GLP・GCP・GMP・GDP・GQP・GPSPとの違い
開発(治験)から製造、市販後に至るライフサイクル全体における各省令(基準)の役割と対象フェーズを以下の比較表にまとめました。
| 省令(基準)名 | 正式名称 | 主な役割・対象フェーズ |
| GLP | Good Laboratory Practice (医薬品の安全性に関する非臨床試験の実施の基準に関する省令) | 開発前のフェーズ:動物実験などの非臨床試験データの信頼性を担保するための基準。 |
| GCP | Good Clinical Practice (医薬品の臨床試験の実施の基準に関する省令) | 開発・治験フェーズ: 人を対象とした治験を安全かつ科学的・倫理的に行うための基準。 |
| GMP | Good Manufacturing Practice (医薬品及び医薬部外品の製造管理及び品質管理の基準に関する省令) | 工場での製造フェーズ: 製造工場において、製品が均質かつ安全に製造されるための基準。 |
| GDP | Good Distribution Practice (医薬品の適正流通) | 製造後~流通フェーズ: 医薬品の保管・輸送・流通において、医薬品の品質を維持し、適正な流通を確保するための基準。 |
| GQP | Good Quality Practice (医薬品、医薬部外品、化粧品及び再生医療等製品の品質管理の基準に関する省令) | 市場への出荷・品質保証フェーズ: 製造販売業者が市場に出荷する製品の品質管理や、製造工場(GMP)を監督するための基準。 |
| GVP | Good Vigilance Practice (医薬品、医薬部外品、化粧品、医療機器及び再生医療等製品の製造販売後安全管理の基準に関する省令) | 市販後の安全管理フェーズ: 流通している製品の副作用や不具合の情報を集め、必要な措置を行う基準。 |
| GPSP | Good Post-marketing Study Practice (医薬品の製造販売後の調査及び試験の実施の基準に関する省令) | 実臨床でのデータ収集フェーズ:承認後の広い患者集団から使用実態・有効性・安全性等のデータを収集し承認時に判明しなかった副作用や有効性の情報を収集するための基準。 |
GVPにおけるMRの役割
ここでGVPにおけるMRの役割も確認しておきましょう。
MR(医薬情報担当者)の業務は、GVPで「医薬品の適正な使用に資するために、医療関係者を訪問すること等により安全管理情報を収集し、提供することを主な業務として行う者」と定義されています。※1MRは、日々、医師や薬剤師などの医療関係者と直接対話し、最も早く重要な副作用情報や不具合情報に触れる立場にあります。
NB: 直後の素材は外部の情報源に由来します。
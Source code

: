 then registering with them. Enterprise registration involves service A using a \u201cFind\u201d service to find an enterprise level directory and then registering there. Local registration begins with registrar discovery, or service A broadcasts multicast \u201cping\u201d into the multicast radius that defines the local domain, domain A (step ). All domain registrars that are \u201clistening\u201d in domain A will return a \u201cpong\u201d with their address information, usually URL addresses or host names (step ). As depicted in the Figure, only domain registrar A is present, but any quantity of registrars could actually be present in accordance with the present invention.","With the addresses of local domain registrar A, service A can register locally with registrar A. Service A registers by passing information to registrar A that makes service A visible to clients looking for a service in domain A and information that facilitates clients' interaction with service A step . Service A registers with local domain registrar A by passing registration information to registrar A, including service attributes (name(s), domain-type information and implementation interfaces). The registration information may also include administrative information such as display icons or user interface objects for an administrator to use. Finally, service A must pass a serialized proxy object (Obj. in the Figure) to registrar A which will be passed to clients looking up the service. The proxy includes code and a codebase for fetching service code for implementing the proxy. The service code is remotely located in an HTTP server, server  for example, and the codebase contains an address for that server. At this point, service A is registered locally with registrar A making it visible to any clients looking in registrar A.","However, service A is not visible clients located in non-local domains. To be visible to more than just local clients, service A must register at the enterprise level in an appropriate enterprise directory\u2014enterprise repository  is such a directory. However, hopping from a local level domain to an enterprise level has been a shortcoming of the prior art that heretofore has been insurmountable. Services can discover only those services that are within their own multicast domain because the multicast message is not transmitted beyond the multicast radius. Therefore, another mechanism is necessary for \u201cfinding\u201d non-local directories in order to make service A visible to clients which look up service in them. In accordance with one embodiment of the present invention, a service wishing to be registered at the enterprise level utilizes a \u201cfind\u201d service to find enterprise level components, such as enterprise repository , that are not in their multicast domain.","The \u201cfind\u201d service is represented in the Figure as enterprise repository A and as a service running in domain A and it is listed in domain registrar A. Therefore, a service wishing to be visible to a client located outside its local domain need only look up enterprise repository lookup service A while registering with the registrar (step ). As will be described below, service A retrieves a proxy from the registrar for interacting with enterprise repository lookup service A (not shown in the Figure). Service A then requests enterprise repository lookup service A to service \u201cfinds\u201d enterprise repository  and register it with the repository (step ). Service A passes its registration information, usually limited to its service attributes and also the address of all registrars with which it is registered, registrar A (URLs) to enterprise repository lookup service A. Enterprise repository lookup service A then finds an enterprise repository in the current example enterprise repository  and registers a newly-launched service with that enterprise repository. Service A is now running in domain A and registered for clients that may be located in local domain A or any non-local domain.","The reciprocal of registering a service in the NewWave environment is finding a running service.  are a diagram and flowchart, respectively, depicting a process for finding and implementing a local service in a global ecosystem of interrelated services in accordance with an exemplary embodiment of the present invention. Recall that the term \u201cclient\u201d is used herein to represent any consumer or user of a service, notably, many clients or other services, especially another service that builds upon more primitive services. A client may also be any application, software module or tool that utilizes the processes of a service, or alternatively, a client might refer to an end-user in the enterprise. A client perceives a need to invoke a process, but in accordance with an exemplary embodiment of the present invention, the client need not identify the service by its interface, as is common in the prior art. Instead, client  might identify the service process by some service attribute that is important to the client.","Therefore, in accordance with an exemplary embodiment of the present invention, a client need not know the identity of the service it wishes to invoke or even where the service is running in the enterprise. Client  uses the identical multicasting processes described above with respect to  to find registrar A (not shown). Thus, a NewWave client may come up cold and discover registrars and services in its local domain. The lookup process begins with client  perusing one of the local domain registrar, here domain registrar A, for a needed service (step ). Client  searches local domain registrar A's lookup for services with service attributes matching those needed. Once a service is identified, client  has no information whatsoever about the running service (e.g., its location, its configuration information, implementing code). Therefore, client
そのため、「現場で見聞きした副作用・不具合の疑い情報を、定められた期限内(極めて短いスパン)に、漏れなく自社の安全管理責任者(安全管理部門)へ報告する」という、安全性情報の最前線の収集パイプラインとしての極めて重要な役割を担っています。
※1:GVP省令 第一章第二条5:https://www.mhlw.go.jp/web/t_doc?dataId=81aa6391&dataType=0&pageNo=1
GVP(製造販売後安全管理の基準)についてまとめ
GVP(製造販売後安全管理の基準)は、医薬品や医療機器などが市場に出た後も、患者様や医療現場に安全に届けられ、使われ続けるための命綱となる重要な制度です。
- GVPは、市販後の安全管理情報を「収集」「評価・検討」し、必要に応じて「措置」を講じるルール。
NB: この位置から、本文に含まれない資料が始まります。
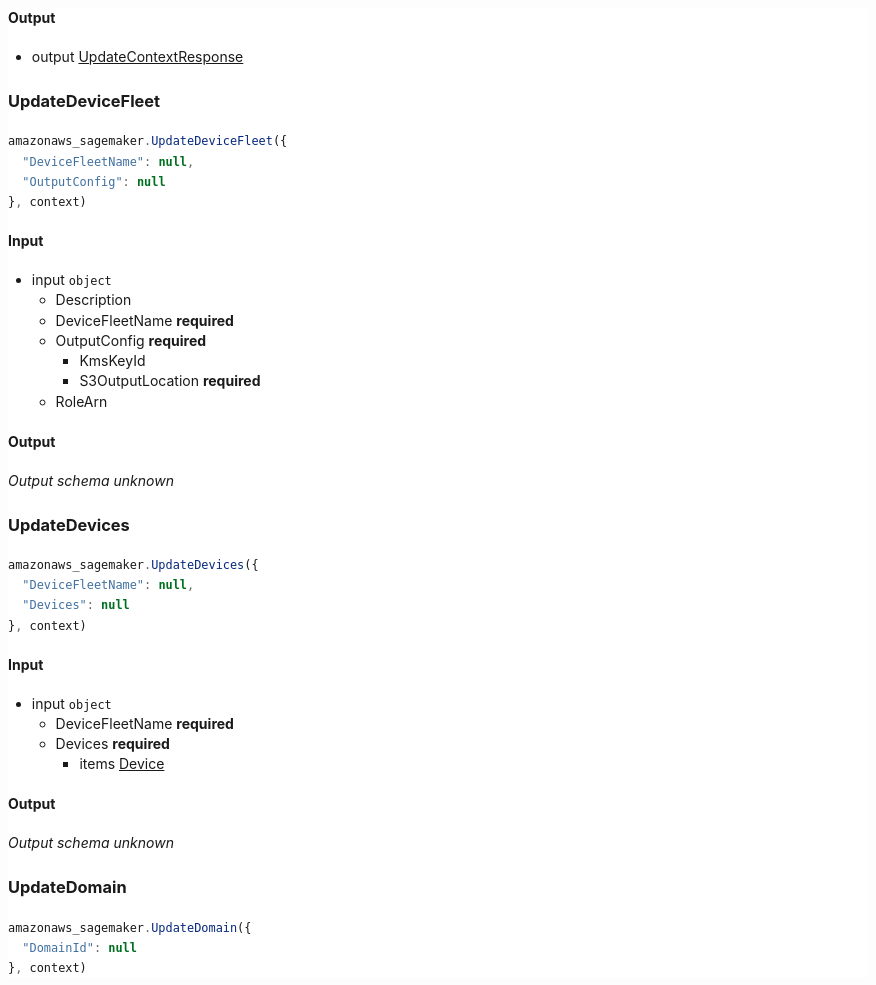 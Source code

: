 #### Output
* output [UpdateContextResponse](#updatecontextresponse)

### UpdateDeviceFleet



```js
amazonaws_sagemaker.UpdateDeviceFleet({
  "DeviceFleetName": null,
  "OutputConfig": null
}, context)
```

#### Input
* input `object`
  * Description
  * DeviceFleetName **required**
  * OutputConfig **required**
    * KmsKeyId
    * S3OutputLocation **required**
  * RoleArn

#### Output
*Output schema unknown*

### UpdateDevices



```js
amazonaws_sagemaker.UpdateDevices({
  "DeviceFleetName": null,
  "Devices": null
}, context)
```

#### Input
* input `object`
  * DeviceFleetName **required**
  * Devices **required**
    * items [Device](#device)

#### Output
*Output schema unknown*

### UpdateDomain



```js
amazonaws_sagemaker.UpdateDomain({
  "DomainId": null
}, context)
```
- 製造販売業の許可取得・維持のために遵守が義務づけられている。
- 安全管理責任者を含む適切な安全管理体制構築と、標準化された手順書の整備が必須。
正しいGVPの理解と実践を通じて、製品の安全性を極限まで高め、患者様の安全確保を実現するとともに、患者様や医療従事者からの揺るぎない信頼を築いていく必要があります。
GVPに基づく安全管理業務を外部委託する際のポイント
上記で説明したように、GVP業務(安全性管理業務・PV業務)は、患者様の命に関わる非常に重要な任務です。しかしながら、
- 国内外から日々大量に発生する文献や学会情報のスクリーニング業務が逼迫している
- 専門性の高いスタッフの採用や維持が難しく、属人化してしまっている
- 大量の安全管理情報を短い期限で対応継続しなければならず、スタッフが疲弊してしまう
といった、人的リソースや業務負荷に関する課題を抱える企業の声を聴くことがあります。その場合におすすめなのが、GVPに関連する安全管理業務を、専門的なノウハウを持つ外部パートナーにアウトソーシング(委託)することです。
委託する際のポイントとしては、
- 確実な法令遵守(SOP/手順書の厳格運用)ができる体制があるか
- 経験豊富なスタッフ(臨床開発・安全管理業務の経験者など)が揃っているか
- 委託範囲を柔軟に調整できるか(一連の評価・当局への報告案作成までか、国内症例対応or海外症例対応のみ、あるいは文献スクリーニングのみ委託など)
などが挙げられます。
専門の外部委託サービスを活用することで、社内メンバーは「最終意思決定」などのコア業務に注力できるようになり、安全性を高い水準で担保しながら業務全体の効率化とコストの適正化を実現することが可能になります。